Color coding — matching taste with color

Our experiences and expectations are known to influence our responses. Now researchers at Penn State University in the US say that color can impact the taste of food and could have implications on how food and beverage industries market their products.

The color of a beverage can impact how we think it should taste. For example, yellow is commonly associated with drinks that are sourer, like lemonade, whereas red is associated with drinks that are sweeter, like sports drinks. Based on this, the researchers set out to find how people learn color-taste associations and whether people could be taught new color-taste associations.

Also, the researchers wanted to determine why people enjoy the bitter taste in some foods but not in others. Bitterness usually indicates toxicity, but people still enjoy coffee, chocolate and other bitter foods, but not all bitter compounds.

The research team wanted to find out if there were differences between different bitter compounds, and if people could taste those differences. If there are different types of bitter tastes, it could explain why some people like the bitterness of coffee, but not the bitterness of chocolate.

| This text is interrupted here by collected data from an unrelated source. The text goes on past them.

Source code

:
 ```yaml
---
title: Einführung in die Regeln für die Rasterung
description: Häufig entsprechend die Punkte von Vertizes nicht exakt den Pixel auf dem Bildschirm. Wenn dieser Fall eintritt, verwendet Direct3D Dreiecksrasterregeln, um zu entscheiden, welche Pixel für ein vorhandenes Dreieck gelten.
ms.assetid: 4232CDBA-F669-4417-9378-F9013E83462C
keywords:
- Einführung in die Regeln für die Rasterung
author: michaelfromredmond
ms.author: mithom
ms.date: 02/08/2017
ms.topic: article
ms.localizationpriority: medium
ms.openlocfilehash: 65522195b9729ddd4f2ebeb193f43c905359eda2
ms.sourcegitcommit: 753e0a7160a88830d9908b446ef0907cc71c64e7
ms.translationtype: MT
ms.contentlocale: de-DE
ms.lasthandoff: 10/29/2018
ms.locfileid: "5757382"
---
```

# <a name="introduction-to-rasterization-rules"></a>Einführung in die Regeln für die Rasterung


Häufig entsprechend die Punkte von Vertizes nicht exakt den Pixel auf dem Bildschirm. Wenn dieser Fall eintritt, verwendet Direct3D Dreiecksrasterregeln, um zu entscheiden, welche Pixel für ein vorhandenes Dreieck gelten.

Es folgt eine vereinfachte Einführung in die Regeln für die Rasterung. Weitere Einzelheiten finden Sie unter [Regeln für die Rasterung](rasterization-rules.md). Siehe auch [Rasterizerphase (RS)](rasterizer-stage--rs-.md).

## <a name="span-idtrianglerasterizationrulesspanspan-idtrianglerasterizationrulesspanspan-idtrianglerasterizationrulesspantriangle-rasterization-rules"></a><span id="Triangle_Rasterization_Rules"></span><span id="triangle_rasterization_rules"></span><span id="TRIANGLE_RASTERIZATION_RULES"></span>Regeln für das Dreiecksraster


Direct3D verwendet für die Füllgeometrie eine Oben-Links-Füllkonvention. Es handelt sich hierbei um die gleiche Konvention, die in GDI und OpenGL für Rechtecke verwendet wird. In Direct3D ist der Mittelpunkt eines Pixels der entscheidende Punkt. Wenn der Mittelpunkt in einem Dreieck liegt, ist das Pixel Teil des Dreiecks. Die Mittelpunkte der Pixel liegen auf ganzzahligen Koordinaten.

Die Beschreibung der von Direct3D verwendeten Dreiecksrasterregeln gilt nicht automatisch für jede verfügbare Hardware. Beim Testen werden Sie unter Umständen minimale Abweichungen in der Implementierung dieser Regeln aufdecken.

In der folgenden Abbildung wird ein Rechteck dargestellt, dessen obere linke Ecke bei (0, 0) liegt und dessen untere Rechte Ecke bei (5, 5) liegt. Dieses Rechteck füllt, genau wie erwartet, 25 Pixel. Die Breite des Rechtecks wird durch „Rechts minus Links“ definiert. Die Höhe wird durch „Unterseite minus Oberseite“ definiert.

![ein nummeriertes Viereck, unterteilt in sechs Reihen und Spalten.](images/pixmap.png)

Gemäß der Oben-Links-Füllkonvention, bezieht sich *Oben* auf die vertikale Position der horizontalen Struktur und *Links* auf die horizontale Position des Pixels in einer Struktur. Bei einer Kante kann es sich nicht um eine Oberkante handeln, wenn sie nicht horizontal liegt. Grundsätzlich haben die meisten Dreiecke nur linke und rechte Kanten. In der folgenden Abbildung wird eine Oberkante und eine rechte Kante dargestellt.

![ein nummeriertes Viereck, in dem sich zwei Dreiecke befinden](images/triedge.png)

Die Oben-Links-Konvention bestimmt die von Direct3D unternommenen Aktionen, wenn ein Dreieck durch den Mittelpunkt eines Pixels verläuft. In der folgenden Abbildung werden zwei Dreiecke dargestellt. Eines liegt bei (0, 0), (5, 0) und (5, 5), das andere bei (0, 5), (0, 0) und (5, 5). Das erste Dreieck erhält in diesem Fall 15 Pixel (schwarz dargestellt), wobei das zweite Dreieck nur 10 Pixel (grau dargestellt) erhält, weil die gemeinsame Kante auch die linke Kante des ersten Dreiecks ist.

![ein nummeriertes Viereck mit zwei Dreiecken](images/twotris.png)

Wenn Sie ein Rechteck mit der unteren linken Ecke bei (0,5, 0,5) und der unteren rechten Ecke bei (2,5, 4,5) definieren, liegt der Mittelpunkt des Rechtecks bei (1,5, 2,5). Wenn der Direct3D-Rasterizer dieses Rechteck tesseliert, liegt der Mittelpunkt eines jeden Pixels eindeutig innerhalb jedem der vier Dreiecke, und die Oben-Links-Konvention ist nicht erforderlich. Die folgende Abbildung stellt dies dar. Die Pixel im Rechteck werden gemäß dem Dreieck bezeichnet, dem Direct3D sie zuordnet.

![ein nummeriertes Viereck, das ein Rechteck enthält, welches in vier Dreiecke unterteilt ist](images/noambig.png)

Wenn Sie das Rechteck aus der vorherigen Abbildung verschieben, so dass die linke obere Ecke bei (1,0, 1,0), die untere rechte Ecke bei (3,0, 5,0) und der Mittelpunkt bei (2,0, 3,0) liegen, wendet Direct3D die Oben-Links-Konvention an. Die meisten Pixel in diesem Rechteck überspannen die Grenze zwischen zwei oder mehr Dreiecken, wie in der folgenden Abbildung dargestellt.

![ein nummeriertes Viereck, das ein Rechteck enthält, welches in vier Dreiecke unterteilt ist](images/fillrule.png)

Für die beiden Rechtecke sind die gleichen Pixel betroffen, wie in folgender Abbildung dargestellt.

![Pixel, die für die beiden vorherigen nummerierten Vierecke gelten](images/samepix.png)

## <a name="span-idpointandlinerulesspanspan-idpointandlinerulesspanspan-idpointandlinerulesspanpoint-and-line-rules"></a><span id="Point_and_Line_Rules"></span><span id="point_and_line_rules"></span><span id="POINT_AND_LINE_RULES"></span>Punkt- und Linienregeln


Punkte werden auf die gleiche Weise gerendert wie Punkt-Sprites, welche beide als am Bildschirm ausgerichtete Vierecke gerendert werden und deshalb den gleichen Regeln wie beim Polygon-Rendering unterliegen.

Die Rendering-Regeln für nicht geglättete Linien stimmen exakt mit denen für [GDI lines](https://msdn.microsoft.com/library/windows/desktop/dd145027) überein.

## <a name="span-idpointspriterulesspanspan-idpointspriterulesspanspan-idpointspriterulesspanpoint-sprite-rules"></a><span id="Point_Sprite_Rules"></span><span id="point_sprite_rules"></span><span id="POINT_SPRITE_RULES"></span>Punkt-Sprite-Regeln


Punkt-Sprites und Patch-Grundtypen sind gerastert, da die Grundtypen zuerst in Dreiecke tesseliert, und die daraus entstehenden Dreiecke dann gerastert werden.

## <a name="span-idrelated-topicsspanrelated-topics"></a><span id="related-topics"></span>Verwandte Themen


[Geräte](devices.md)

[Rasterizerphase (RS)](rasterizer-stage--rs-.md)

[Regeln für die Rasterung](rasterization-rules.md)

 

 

But first, they needed to test whether they could teach people to associate specific tastes with specific colors. They created solutions that tasted bitter, sweet, sour or savory, and paired each one with a unique color, such as green for sweet or red for bitter. However, they avoided preconceived color-taste pairings, such as yellow for sour or red for sweet, to remove any bias.

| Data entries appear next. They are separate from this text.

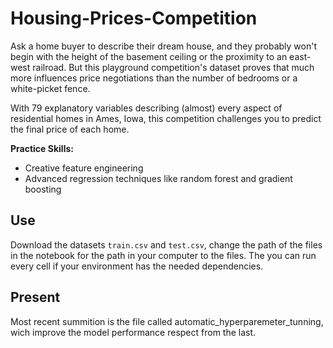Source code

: # Housing-Prices-Competition

Ask a home buyer to describe their dream house, and they probably won't begin with the height of the basement ceiling or the proximity to an east-west railroad. But this playground competition's dataset proves that much more influences price negotiations than the number of bedrooms or a white-picket fence.

With 79 explanatory variables describing (almost) every aspect of residential homes in Ames, Iowa, this competition challenges you to predict the final price of each home.

**Practice Skills:**
- Creative feature engineering 
- Advanced regression techniques like random forest and gradient boosting

## Use

Download the datasets ```train.csv``` and ```test.csv```, change the path of the files in the notebook for the path in your computer to the files. The you can run every cell if your environment has the needed dependencies.

## Present

Most recent summition is the file called automatic_hyperparemeter_tunning, wich improve the model performance respect from the last.
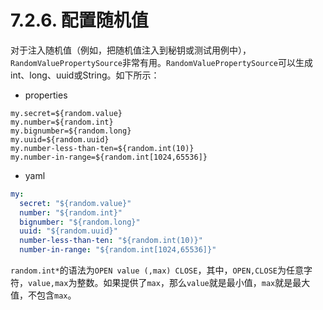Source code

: # 7.2.6. 配置随机值

对于注入随机值（例如，把随机值注入到秘钥或测试用例中），`RandomValuePropertySource`非常有用。`RandomValuePropertySource`可以生成int、long、uuid或String。如下所示：

+ properties

```
my.secret=${random.value}
my.number=${random.int}
my.bignumber=${random.long}
my.uuid=${random.uuid}
my.number-less-than-ten=${random.int(10)}
my.number-in-range=${random.int[1024,65536]}
```

+ yaml

```yaml
my:
  secret: "${random.value}"
  number: "${random.int}"
  bignumber: "${random.long}"
  uuid: "${random.uuid}"
  number-less-than-ten: "${random.int(10)}"
  number-in-range: "${random.int[1024,65536]}"
```

`random.int*`的语法为`OPEN value (,max) CLOSE`，其中，`OPEN,CLOSE`为任意字符，`value,max`为整数。如果提供了`max`，那么`value`就是最小值，`max`就是最大值，不包含`max`。
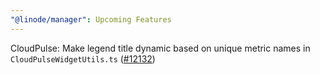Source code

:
 ```yaml
---
"@linode/manager": Upcoming Features
---
```


CloudPulse: Make legend title dynamic based on unique metric names in `CloudPulseWidgetUtils.ts` ([#12132](https://github.com/linode/manager/pull/12132))
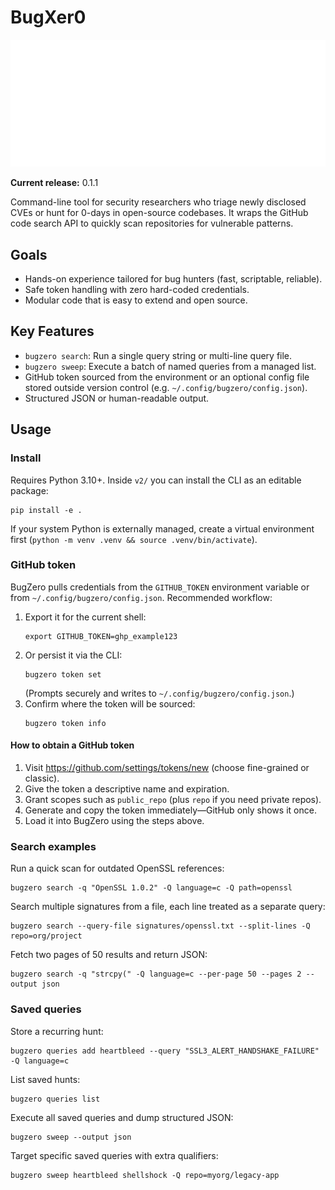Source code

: # BugXer0

![BugXer0 logo](Bug-Zero-logo-white.webp)

**Current release:** 0.1.1

Command-line tool for security researchers who
triage newly disclosed CVEs or hunt for 0-days in open-source codebases.
It wraps the GitHub code search API to quickly scan repositories for
vulnerable patterns.

## Goals
- Hands-on experience tailored for bug hunters (fast, scriptable, reliable).
- Safe token handling with zero hard-coded credentials.
- Modular code that is easy to extend and open source.

## Key Features
- `bugzero search`: Run a single query string or multi-line query file.
- `bugzero sweep`: Execute a batch of named queries from a managed list.
- GitHub token sourced from the environment or an optional config file
  stored outside version control (e.g. `~/.config/bugzero/config.json`).
- Structured JSON or human-readable output.


## Usage
### Install
Requires Python 3.10+. Inside `v2/` you can install the CLI as an editable package:
```
pip install -e .
```
If your system Python is externally managed, create a virtual environment first
(`python -m venv .venv && source .venv/bin/activate`).

### GitHub token
BugZero pulls credentials from the `GITHUB_TOKEN` environment variable or from
`~/.config/bugzero/config.json`. Recommended workflow:
1. Export it for the current shell:
   ```
   export GITHUB_TOKEN=ghp_example123
   ```
2. Or persist it via the CLI:
   ```
   bugzero token set
   ```
   (Prompts securely and writes to `~/.config/bugzero/config.json`.)
3. Confirm where the token will be sourced:
   ```
   bugzero token info
   ```

#### How to obtain a GitHub token
1. Visit https://github.com/settings/tokens/new (choose fine-grained or classic).
2. Give the token a descriptive name and expiration.
3. Grant scopes such as `public_repo` (plus `repo` if you need private repos).
4. Generate and copy the token immediately—GitHub only shows it once.
5. Load it into BugZero using the steps above.

### Search examples
Run a quick scan for outdated OpenSSL references:
```
bugzero search -q "OpenSSL 1.0.2" -Q language=c -Q path=openssl
```

Search multiple signatures from a file, each line treated as a separate query:
```
bugzero search --query-file signatures/openssl.txt --split-lines -Q repo=org/project
```

Fetch two pages of 50 results and return JSON:
```
bugzero search -q "strcpy(" -Q language=c --per-page 50 --pages 2 --output json
```

### Saved queries
Store a recurring hunt:
```
bugzero queries add heartbleed --query "SSL3_ALERT_HANDSHAKE_FAILURE" -Q language=c
```

List saved hunts:
```
bugzero queries list
```

Execute all saved queries and dump structured JSON:
```
bugzero sweep --output json
```

Target specific saved queries with extra qualifiers:
```
bugzero sweep heartbleed shellshock -Q repo=myorg/legacy-app
```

The researchers had participants taste the colored liquids over four different sessions, then gave the participants uncolored solutions and asked them to taste and choose a color for each. Remarkably, the participants matched the correct color and taste 59 percent of the time. This was significantly higher than that expected from random chance, which would have been 25 percent. It also surprised the researchers how quickly some participants learned to associate new colors with different tastes.

After showing that they could teach new color-taste associations to their participants, researchers then tested whether people could distinguish between three different bitter tastes — caffeine, quinine, and Tetralone, a hop extract found in beers. The researchers repeated the experiment with a new group of study subjects and assigned unique colors to each bitter chemical, such as yellow for caffeine and green for quinine. However, after four lab visits, participants could not match the colors to their corresponding bitter compounds any better than expected by chance.

Although the study did not get the results they expected, the researchers were still intrigued by how quickly some participants learned new color-taste associations in the first experiment. They now hope to continue to study how people associate taste with color, noting that while some participants were quick learners, others were not.

“Our findings indicate that some people learn color-taste associations well, while others might be more resistant to changes or new color-taste associations. This might have implications in the food industry if a company were to launch a new flavored product with a color. Some consumers might not learn or accept a new color and flavor pairing as well as others,” said one team member.